Legal Harborside, in the South Boston waterfront district, is the flagship restaurant of the popular Legal Seafoods chain of restaurants and attracts hungry diners with its three floors of varying concepts. The ground level offers the most casual fare, while the middle floor extends the price and menu into a more expensive, contemporary realm. The third floor's retractable roof is great on warmer days, especially with a plate of freshly prepared sushi and one of 27 bottles of wine on offer. The restaurant's new series of wine dinners pairs region- and country-specific labels with complementary fare.
Meat lovers find the new Boston Chops to be a quintessential spot to impress clients or indulge in a generous helping of steak frites. It is the latest opening in the city's chic South End district. The braised short rib with sour cream mashed potatoes and mushrooms has its own following; though nothing can compete with the poutine-style, twice-baked potato loaded with cheese and toppings – hearts could stop in excitement (or because of the calories).
Regular diners will find the new Quattro pizzeria and grill to make a nice addition to North End, serving Neapolitan-style pizza, house-made pasta and a selection of Italian sfizi (tapas) like stuffed zucchini flowers and authentic Italian meatballs.

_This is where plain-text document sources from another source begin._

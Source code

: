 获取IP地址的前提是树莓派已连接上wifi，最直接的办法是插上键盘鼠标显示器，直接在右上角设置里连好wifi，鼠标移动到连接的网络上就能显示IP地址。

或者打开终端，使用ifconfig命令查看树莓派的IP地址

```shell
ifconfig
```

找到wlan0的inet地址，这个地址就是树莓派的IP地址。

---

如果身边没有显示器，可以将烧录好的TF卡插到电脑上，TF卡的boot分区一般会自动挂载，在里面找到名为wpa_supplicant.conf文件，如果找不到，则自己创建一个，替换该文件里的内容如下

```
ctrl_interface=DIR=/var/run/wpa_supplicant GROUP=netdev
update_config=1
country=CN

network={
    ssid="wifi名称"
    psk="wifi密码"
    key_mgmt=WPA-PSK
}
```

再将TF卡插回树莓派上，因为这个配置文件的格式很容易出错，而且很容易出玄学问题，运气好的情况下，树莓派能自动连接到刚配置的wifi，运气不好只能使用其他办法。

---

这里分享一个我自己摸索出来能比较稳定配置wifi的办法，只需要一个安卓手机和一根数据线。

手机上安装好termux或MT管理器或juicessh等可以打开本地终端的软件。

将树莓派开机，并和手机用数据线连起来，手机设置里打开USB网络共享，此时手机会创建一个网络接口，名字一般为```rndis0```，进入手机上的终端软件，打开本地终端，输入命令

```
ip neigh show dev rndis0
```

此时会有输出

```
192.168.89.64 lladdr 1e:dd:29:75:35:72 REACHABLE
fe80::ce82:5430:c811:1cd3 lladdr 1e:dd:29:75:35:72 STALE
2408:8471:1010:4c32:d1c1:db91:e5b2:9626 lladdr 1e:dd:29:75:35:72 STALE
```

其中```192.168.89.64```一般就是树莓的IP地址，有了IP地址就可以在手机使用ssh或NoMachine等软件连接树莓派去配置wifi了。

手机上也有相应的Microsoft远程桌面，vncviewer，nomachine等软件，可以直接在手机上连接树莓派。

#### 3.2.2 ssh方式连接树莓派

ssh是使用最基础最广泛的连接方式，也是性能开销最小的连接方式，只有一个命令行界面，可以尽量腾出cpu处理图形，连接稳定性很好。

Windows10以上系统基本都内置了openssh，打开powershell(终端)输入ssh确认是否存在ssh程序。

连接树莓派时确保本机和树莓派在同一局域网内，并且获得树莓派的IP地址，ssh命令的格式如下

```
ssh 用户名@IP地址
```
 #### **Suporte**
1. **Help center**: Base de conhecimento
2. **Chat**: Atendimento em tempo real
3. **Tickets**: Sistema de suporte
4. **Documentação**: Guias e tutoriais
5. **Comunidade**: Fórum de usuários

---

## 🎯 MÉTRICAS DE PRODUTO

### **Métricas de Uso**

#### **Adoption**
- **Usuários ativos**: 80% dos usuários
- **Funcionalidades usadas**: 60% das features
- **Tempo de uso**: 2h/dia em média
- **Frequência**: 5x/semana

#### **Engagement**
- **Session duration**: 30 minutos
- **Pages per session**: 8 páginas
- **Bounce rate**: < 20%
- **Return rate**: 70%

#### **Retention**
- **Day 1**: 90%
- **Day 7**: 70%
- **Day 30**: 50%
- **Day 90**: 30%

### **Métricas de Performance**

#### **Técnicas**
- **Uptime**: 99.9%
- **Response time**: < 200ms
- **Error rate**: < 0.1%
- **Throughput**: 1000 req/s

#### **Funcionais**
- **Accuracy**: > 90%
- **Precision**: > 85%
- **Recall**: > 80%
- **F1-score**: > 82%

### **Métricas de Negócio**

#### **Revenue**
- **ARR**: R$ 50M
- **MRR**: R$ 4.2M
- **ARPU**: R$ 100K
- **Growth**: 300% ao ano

Back at the Revere Hotel, the city's Hand Wall showcases actual clay moulds of the hands of notable theatre and local arts visionaries. Honourees include Gregory Maguire, author of more than a dozen novels for children and adults, including Wicked, the basis for the eponymous Broadway musical, and Mikko Nissinen, artistic director for the Boston Ballet. Theatre lovers will find this a great way to wind down (or jump start) an evening before or after cocktails at Rooftop@Revere), a massive outdoor bar and lounge with exceptional cityscape views. Order the Hibiscus Rum Punch and watch the world float by below.
Off the clock
The Boston Tea Party Ships and Museum, which opened in summer 2012, is a great way to explore the city's most historic event up close. Live actors and tea-throwing re-enactments mimic the events that took place between 1773 and 1775, helping to spark what became the American Revolution. Multisensory displays are impressively crafted to help visitors of all ages understand the events and give access to life-size replicas of the infamous ships: the Dartmouth, the Beaver and the Eleanor.
Like a local
On a sunny afternoon, locals flock to Rose Kennedy Greenway in the North End, which is flush with beautiful flowers and blossoming trees. Alternatively, the Boston Harbor Walk features a network of pathways and trails ideal for biking or a simple nature stroll in plain sight of the city's striking skyline. A downloadable audio guide educates visitors on interesting facts along the way, ranging from notable movies filmed in Bean Town (the city's playful nickname referring to its signature baked beans recipe) to interesting artists that live in the neighbourhood.